I do, however, remember at the time thinking it was all just a bit scary, what with dead men rattling chains, and three ghosts visiting this poor old miser. But there was one thing that wasn’t lost on me, and that was the message of the story. And it is a message that hasn’t changed much since it was first published 176 years ago.
Sadly, that tradition of reading aloud “A Christmas Carol” on Christmas Eve went on hiatus for about 45 years. Recently, I have taken to reading it aloud to all who will listen on Christmas Eve. To my surprise, my little performance, kind of impromptu the first time I did it, was quite popular at my mom’s nursing home in Alexandria.
But there is more to a Christmas Carol than just a cute story about a bitter old man and the Christmas spirit. In many ways, Dickens’ story, first published in 1843, helped revive the holiday, and in so doing, set the tone for the way we celebrate Christmas today. It could even be argued that Charles Dickens saved Christmas with “A Christmas Carol.” Or at the very least, inspired the public to embrace a resurgence in its celebration.
The early 19th century, both in England and America, was the beginning of the industrial revolution, and the impact of this upheaval on society, relationships and the culture as a whole was devastating.
Families that had lived in villages for centuries were taking grim industrial jobs in the big city. No longer working on estates, or their own small farms, they worked for pay. The traditional bonds and relationships formed over centuries had gone, and with it, so had many of the celebrations of the past. Christmas, in the harsh, somewhat soulless world of early industrial society seemed ready to fall by the wayside.
In1843, for both Britain in the United States, Christmas was not an official holiday. It was celebrated, but its original, more lively festivities, popular in the countryside and in medieval times, had become subdued and some ways, even discouraged.

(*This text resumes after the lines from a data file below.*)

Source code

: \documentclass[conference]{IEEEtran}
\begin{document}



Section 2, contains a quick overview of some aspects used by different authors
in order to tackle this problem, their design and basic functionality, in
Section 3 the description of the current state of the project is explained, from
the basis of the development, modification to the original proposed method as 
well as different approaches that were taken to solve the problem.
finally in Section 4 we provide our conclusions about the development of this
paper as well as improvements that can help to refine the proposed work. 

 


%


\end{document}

It was in this environment that “A Christmas Carol” captured the imagination of the public and encouraged many to revive the celebration of the holiday and indeed to establish the tradition that we still follow today.

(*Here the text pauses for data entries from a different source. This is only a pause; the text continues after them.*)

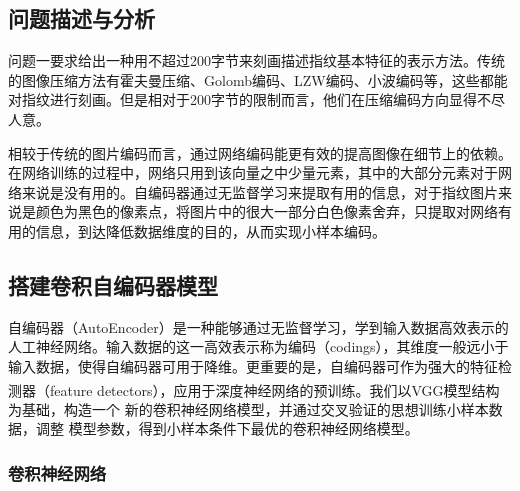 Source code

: \documentclass{whutmod}
\newcommand{\upcite}[1]{\textsuperscript{\cite{#1}}}
\begin{document}
		\subsection{问题描述与分析}
			问题一要求给出一种用不超过200字节来刻画描述指纹基本特征的表示方法。传统的图像压缩方法有霍夫曼压缩、Golomb编码、LZW编码、小波编码等，这些都能对指纹进行刻画。但是相对于200字节的限制而言，他们在压缩编码方向显得不尽人意。
			
			相较于传统的图片编码而言，通过网络编码能更有效的提高图像在细节上的依赖。在网络训练的过程中，网络只用到该向量之中少量元素，其中的大部分元素对于网络来说是没有用的。自编码器通过无监督学习来提取有用的信息，对于指纹图片来说是颜色为黑色的像素点，将图片中的很大一部分白色像素舍弃，只提取对网络有用的信息，到达降低数据维度的目的，从而实现小样本编码。
		
%			
		\subsection{搭建卷积自编码器模型}
		   自编码器（AutoEncoder）是一种能够通过无监督学习，学到输入数据高效表示的人工神经网络。输入数据的这一高效表示称为编码（codings），其维度一般远小于输入数据，使得自编码器可用于降维。更重要的是，自编码器可作为强大的特征检测器（feature detectors），应用于深度神经网络的预训练。我们以VGG模型\upcite{4}结构为基础，构造一个 新的卷积神经网络模型，并通过交叉验证的思想训练小样本数据，调整
		   模型参数，得到小样本条件下最优的卷积神经网络模型。
		
			\subsubsection{卷积神经网络}
			
\end{document}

It is just 66 pages long, but on both sides of the Atlantic, this story, serialized in newspapers, as well as in book form, was immediately popular with the public. More popular than its author ever imagined possible. He had tapped a longing in his readers that most people didn’t even know was there. It was a desire to reestablish a tie to another time, to find some of the connection to the past, and some of the joy of the Christmas season that had faded away.

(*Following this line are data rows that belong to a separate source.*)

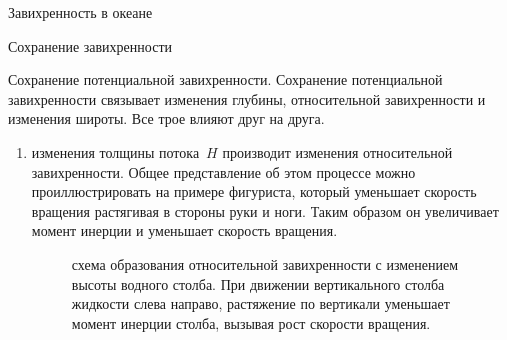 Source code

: \begin{chapter}{Завихренность в океане}
\begin{section}{Сохранение завихренности}
\begin{paragraph}{Сохранение потенциальной завихренности.}
Сохранение потенциальной завихренности связывает изменения глубины,
относительной завихренности и изменения широты. Все трое влияют друг
на друга.
%
\begin{enumerate}
\item
изменения толщины потока~$H$ производит изменения относительной
завихренности. Общее представление об этом процессе можно
проиллюстрировать на примере фигуриста, который уменьшает скорость
вращения растягивая в стороны руки и ноги. Таким образом он
увеличивает момент инерции и уменьшает скорость вращения.
%
%
\begin{figure}[h!]
\caption{схема образования относительной завихренности с изменением
высоты водного столба. При движении вертикального столба жидкости
слева направо, растяжение по вертикали уменьшает момент инерции
столба, вызывая рост скорости вращения.}
\label{fig:spinsketch}
\end{figure}
%


\end{enumerate}
\end{paragraph}
\end{section}
\end{chapter}

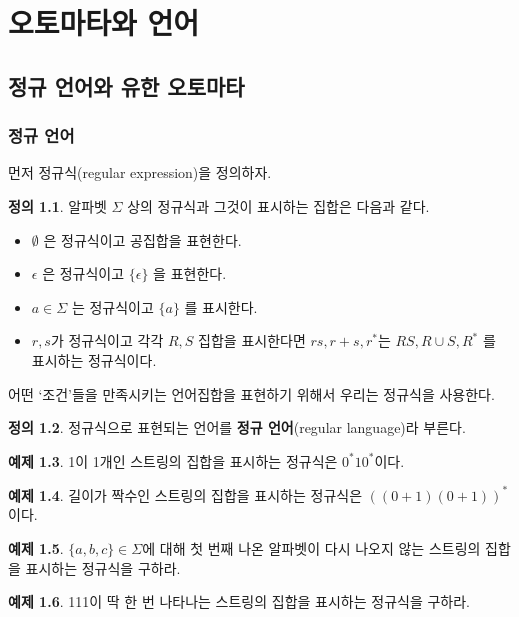 \documentclass[b5paper, 10pt]{book}
\theoremstyle{definition}
\newtheorem{defn}{정의}[chapter]
\newtheorem{ex}[defn]{예제}
\begin{document}
\part{오토마타와 언어}
\chapter{정규 언어와 유한 오토마타} 
\section{정규 언어}
먼저 정규식(regular expression)을 정의하자.
\begin{defn}
    알파벳 $\Sigma$ 상의 정규식과 그것이 표시하는 집합은 다음과 같다.
\begin{itemize}
    \item $\emptyset$ 은 정규식이고 공집합을 표현한다.
    \item $\epsilon$ 은 정규식이고 $\{\epsilon\}$ 을 표현한다.
    \item $a \in \Sigma$ 는 정규식이고 $\{a\}$ 를 표시한다.
    \item $r, s$가 정규식이고 각각 $R, S$ 집합을 표시한다면 
    $rs, r+s, r^*$는 $RS, R\cup S, R^* $ 를 표시하는 정규식이다. 
\end{itemize}
\end{defn}
어떤 `조건'들을 만족시키는 언어집합을 표현하기 위해서 우리는 정규식을 사용한다.
\begin{defn}
정규식으로 표현되는 언어를 \textbf{정규 언어}(regular language)라
부른다.
\end{defn}
\begin{ex}
    1이 1개인 스트링의 집합을 표시하는 정규식은 $0^* 1 0^*$이다.
\end{ex}
\begin{ex}
  길이가 짝수인 스트링의 집합을 표시하는 정규식은 $((0+1)(0+1))^*$이다.  
\end{ex} 
\begin{ex}
$\{a, b, c\} \in \Sigma$에 대해 첫 번째 나온 알파벳이 다시 나오지 않는 
스트링의 집합을 표시하는 정규식을 구하라.
\end{ex}
\begin{ex}
111이 딱 한 번 나타나는 스트링의 집합을 표시하는 정규식을 구하라.
\end{ex}
\end{document}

The tale of Ebenezer Scrooge is great storytelling. It moves quickly, has wonderful matter of fact description and memorable dialog. It had ghosts and spirits, which appealed to folks not too far removed from a peasant world, and at the same time, stressed in compelling terms the value of family and the power of redemption. And that takes in a lot of the true meaning of Christmas.
There was poor Bob Cratchit, Scrooge’s beleaguered accounting clerk, trying to keep his family together, even as one daughter worked in a sweatshop, and his son, Tiny Tim, was dying. Cratchit, fighting to keep his head above water was someone that everyone can relate to. As for Scrooge, he was a man without a soul. Or so it seemed. That was perhaps the strongest message of a Christmas Carol. Scrooge did have a soul, and as cold and calloused as he had become, he was still capable of warmth, and like the promise of Christmas itself, was a symbol that we could all find redemption through the Christmas spirit.
The story has been told over and over again. In stage plays, musicals, adaptations and even cartoons. However, the message, as it was told in 1843, hasn’t changed much. Dickens, whether he knew it or not, was touching the very essence of the meaning of Christmas. Namely, that Christmas is about the promise of redemption for mankind and at the heart of its celebration is the warmth of our spirit and the strength of our ties to our families and our fellow man.
“A Christmas Carol,” more than any other popular story before or since — and there have been many good ones — set the stage for revival of Christmas as we know it today.